- Born: 1943 (age 82–83) Philadelphia, Pennsylvania
- Genres: American composer and arranger

= Keystone State Boychoir =

Boys' choir in Pennsylvania, U.S.

The Keystone State Boychoir is a boys' choir in Pennsylvania. The group performs a wide range of songs and has sung on all seven continents.

==History==
The Keystone State Boychoir (KSB) consists of more than 190 young men between the ages of 8 and 18, who perform a wide variety of styles including classical, contemporary, and diverse choral traditions.

Major choral works that KSB has performed include Orff's Carmina Burana, Handel's Messiah, Mendelssohn's Elijah, Britten's St. Nicolas, and Fauré's Requiem. The Philadelphia Inquirer review declared KSB's 2003 performance in Bach's St. Matthew Passion with the Choral Arts Society of Philadelphia at Verizon Hall to be “excellent.”

KSB has sung with the Philadelphia Orchestra, the Opera Company of Philadelphia, and the Philadelphia Singers, and in venues such as the Perelman Theater at the Kimmel Center for the Performing Arts, the Academy of Music, and the Mann Center for the Performing Arts. Other notable venues include the Manaus Opera House in Brazil, the Hanoi Opera House in Vietnam, the Petronas Philharmonic Hall in Malaysia, La Madeline in France, and Hall Bulgaria. KSB has also performed in Alaska, Canada, South Africa, Japan, Thailand, Cambodia, Australia, Monaco, Germany, Austria, and Chile.

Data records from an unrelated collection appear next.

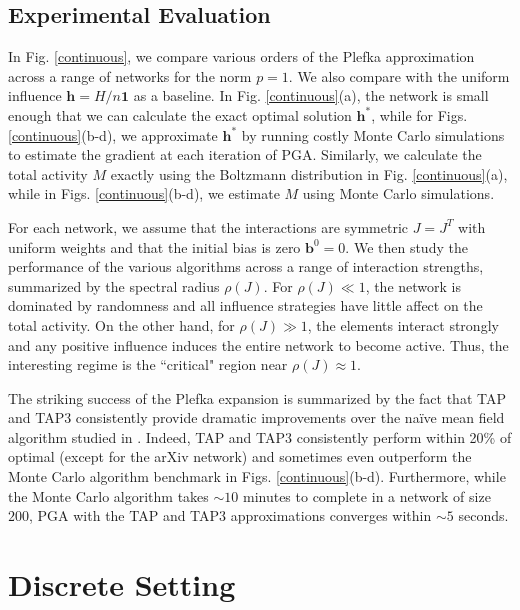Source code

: \documentclass[letterpaper]{article} %
\begin{document}
\subsection{Experimental Evaluation}

In Fig. \ref{continuous}, we compare various orders of the Plefka approximation across a range of networks for the norm $p=1$. We also compare with the uniform influence $\bm{h}=H/n\bm{1}$ as a baseline. In Fig. \ref{continuous}(a), the network is small enough that we can calculate the exact optimal solution $\bm{h}^*$, while for Figs. \ref{continuous}(b-d), we approximate $\bm{h}^*$ by running costly Monte Carlo simulations to estimate the gradient at each iteration of PGA. Similarly, we calculate the total activity $M$ exactly using the Boltzmann distribution in Fig. \ref{continuous}(a), while in Figs. \ref{continuous}(b-d), we estimate $M$ using Monte Carlo simulations.

For each network, we assume that the interactions are symmetric $J=J^T$ with uniform weights and that the initial bias is zero $\bm{b}^0=0$. We then study the performance of the various algorithms across a range of interaction strengths, summarized by the spectral radius $\rho(J)$. For $\rho(J)\ll 1$, the network is dominated by randomness and all influence strategies have little affect on the total activity. On the other hand, for $\rho(J) \gg 1$, the elements interact strongly and any positive influence induces the entire network to become active. Thus, the interesting regime is the ``critical" region near $\rho(J)\approx 1$.

The striking success of the Plefka expansion is summarized by the fact that TAP and TAP3 consistently provide dramatic improvements over the na\"{i}ve mean field algorithm studied in \cite{Lynn-01}. Indeed, TAP and TAP3 consistently perform within 20\% of optimal (except for the arXiv network) and sometimes even outperform the Monte Carlo algorithm benchmark in Figs. \ref{continuous}(b-d). Furthermore, while the Monte Carlo algorithm takes $\sim10$ minutes to complete in a network of size $200$, PGA with the TAP and TAP3 approximations converges within $\sim 5$ seconds.

\section{Discrete Setting}
\end{document}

The Boychoir has been the guest choir for the July 4 celebrations in the US Embassies of Tokyo, Kuala Lumpur, Vienna, and Sofia.

The Keystone State Boychoir is part of the Commonwealth Youthchoirs (CY), a non profit organization that serves over 600 children. Its mission is to transform the lives of young people through the power of making music together. CY is made of four different programs: the Keystone State Boychoir, the Pennsylvania Girlchoir, Find Your Instrument! (an outreach program in underserved schools), and Good Mornin' Music (early childhood music program). Founded in 2001 by Joseph P. Fitzmartin and Steven M. Fisher, CY offers its members outstanding choral music education and performance opportunities that foster leadership, character, and self-discipline.

On December 23, 2009, the Keystone State Boychoir became the first choir to sing in Antarctica when they performed for a holiday party at Frei Base, King George Island. As a result, they are also the first choir ever to sing on all seven continents.

==Joseph Fitzmartin==

Joseph P. Fitzmartin (born in Philadelphia, 1943) is an American composer and arranger. He is one of the founders and the music director of the Keystone State Boychoir as well as choral director at the William Penn Charter School in Philadelphia.

His Concert Mass for symphony orchestra and choir, had its world premiere at Carnegie Hall and has since been performed at the Sydney Opera House, in Berlin, and in Russia by the Novgorod Symphony. Following an international composition competition, he was awarded a grant from the Basel Boys Choir of Switzerland to compose a major work for an international celebration of youth choirs. The work featured the German text of the poet Hanns Dieter Hüsch and continues to be performed throughout that country.